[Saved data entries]
------------------------------------------------

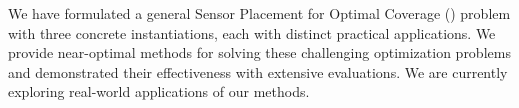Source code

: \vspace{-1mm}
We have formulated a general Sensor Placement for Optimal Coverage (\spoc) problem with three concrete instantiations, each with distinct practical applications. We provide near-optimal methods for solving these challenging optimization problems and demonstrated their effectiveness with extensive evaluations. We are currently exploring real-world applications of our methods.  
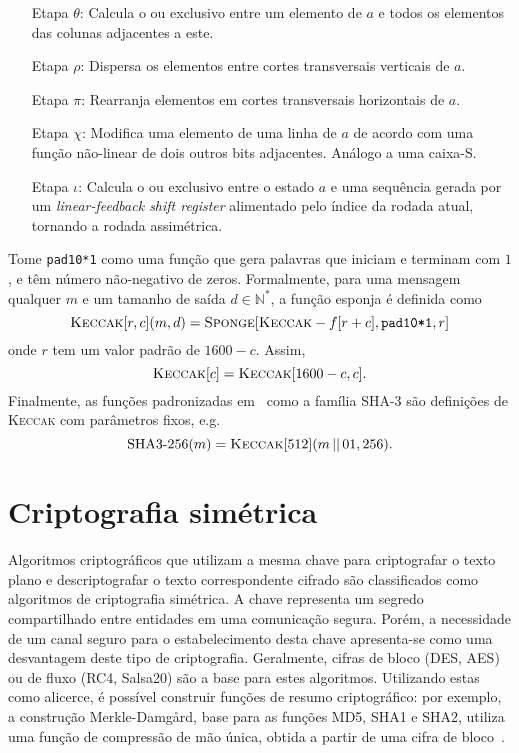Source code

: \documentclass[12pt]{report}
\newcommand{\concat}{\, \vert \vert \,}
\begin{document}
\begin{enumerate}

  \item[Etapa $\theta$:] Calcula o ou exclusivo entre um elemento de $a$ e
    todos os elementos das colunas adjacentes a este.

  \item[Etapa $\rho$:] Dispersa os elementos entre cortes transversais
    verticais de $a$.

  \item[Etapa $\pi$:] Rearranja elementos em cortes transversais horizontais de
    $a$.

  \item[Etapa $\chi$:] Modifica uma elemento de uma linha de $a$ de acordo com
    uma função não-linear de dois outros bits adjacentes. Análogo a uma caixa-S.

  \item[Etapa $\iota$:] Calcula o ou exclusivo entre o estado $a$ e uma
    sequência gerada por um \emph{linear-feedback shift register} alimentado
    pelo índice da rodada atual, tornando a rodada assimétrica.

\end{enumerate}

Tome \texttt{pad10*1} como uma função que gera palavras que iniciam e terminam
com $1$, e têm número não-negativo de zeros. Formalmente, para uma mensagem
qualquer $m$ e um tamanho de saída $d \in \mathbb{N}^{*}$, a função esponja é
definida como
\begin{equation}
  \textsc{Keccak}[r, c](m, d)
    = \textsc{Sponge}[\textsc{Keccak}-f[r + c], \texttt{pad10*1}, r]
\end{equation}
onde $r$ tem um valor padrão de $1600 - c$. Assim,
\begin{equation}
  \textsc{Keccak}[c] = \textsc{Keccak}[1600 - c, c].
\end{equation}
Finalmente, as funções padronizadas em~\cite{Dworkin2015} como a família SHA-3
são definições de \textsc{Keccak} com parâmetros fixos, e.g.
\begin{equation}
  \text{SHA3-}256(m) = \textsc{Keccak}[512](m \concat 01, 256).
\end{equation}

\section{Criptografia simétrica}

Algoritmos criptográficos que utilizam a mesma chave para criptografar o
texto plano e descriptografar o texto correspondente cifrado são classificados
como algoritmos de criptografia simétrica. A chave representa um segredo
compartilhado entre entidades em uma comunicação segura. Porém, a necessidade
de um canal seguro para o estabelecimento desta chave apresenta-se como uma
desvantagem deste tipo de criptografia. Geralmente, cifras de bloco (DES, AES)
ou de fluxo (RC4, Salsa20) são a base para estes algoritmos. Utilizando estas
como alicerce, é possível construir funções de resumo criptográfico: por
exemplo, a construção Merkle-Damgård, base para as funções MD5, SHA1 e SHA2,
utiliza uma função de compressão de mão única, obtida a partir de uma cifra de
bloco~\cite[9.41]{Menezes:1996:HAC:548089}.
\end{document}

------------------------------------------------

→ What the task requires
Line by line, restate the data above exactly as it stands, minus the pictures.

→ Task solution
Source code

: \vspace{-1mm}
We have formulated a general Sensor Placement for Optimal Coverage (\spoc) problem with three concrete instantiations, each with distinct practical applications. We provide near-optimal methods for solving these challenging optimization problems and demonstrated their effectiveness with extensive evaluations. We are currently exploring real-world applications of our methods.  
Source code

: \documentclass[12pt]{report}
\newcommand{\concat}{\, \vert \vert \,}
\begin{document}
\begin{enumerate}

  \item[Etapa $\theta$:] Calcula o ou exclusivo entre um elemento de $a$ e
    todos os elementos das colunas adjacentes a este.

  \item[Etapa $\rho$:] Dispersa os elementos entre cortes transversais
    verticais de $a$.

  \item[Etapa $\pi$:] Rearranja elementos em cortes transversais horizontais de
    $a$.

  \item[Etapa $\chi$:] Modifica uma elemento de uma linha de $a$ de acordo com
    uma função não-linear de dois outros bits adjacentes. Análogo a uma caixa-S.

  \item[Etapa $\iota$:] Calcula o ou exclusivo entre o estado $a$ e uma
    sequência gerada por um \emph{linear-feedback shift register} alimentado
    pelo índice da rodada atual, tornando a rodada assimétrica.

\end{enumerate}

Tome \texttt{pad10*1} como uma função que gera palavras que iniciam e terminam
com $1$, e têm número não-negativo de zeros. Formalmente, para uma mensagem
qualquer $m$ e um tamanho de saída $d \in \mathbb{N}^{*}$, a função esponja é
definida como
\begin{equation}
  \textsc{Keccak}[r, c](m, d)
    = \textsc{Sponge}[\textsc{Keccak}-f[r + c], \texttt{pad10*1}, r]
\end{equation}
onde $r$ tem um valor padrão de $1600 - c$. Assim,
\begin{equation}
  \textsc{Keccak}[c] = \textsc{Keccak}[1600 - c, c].
\end{equation}
Finalmente, as funções padronizadas em~\cite{Dworkin2015} como a família SHA-3
são definições de \textsc{Keccak} com parâmetros fixos, e.g.
\begin{equation}
  \text{SHA3-}256(m) = \textsc{Keccak}[512](m \concat 01, 256).
\end{equation}

\section{Criptografia simétrica}

Algoritmos criptográficos que utilizam a mesma chave para criptografar o
texto plano e descriptografar o texto correspondente cifrado são classificados
como algoritmos de criptografia simétrica. A chave representa um segredo
compartilhado entre entidades em uma comunicação segura. Porém, a necessidade
de um canal seguro para o estabelecimento desta chave apresenta-se como uma
desvantagem deste tipo de criptografia. Geralmente, cifras de bloco (DES, AES)
ou de fluxo (RC4, Salsa20) são a base para estes algoritmos. Utilizando estas
como alicerce, é possível construir funções de resumo criptográfico: por
exemplo, a construção Merkle-Damgård, base para as funções MD5, SHA1 e SHA2,
utiliza uma função de compressão de mão única, obtida a partir de uma cifra de
bloco~\cite[9.41]{Menezes:1996:HAC:548089}.
\end{document}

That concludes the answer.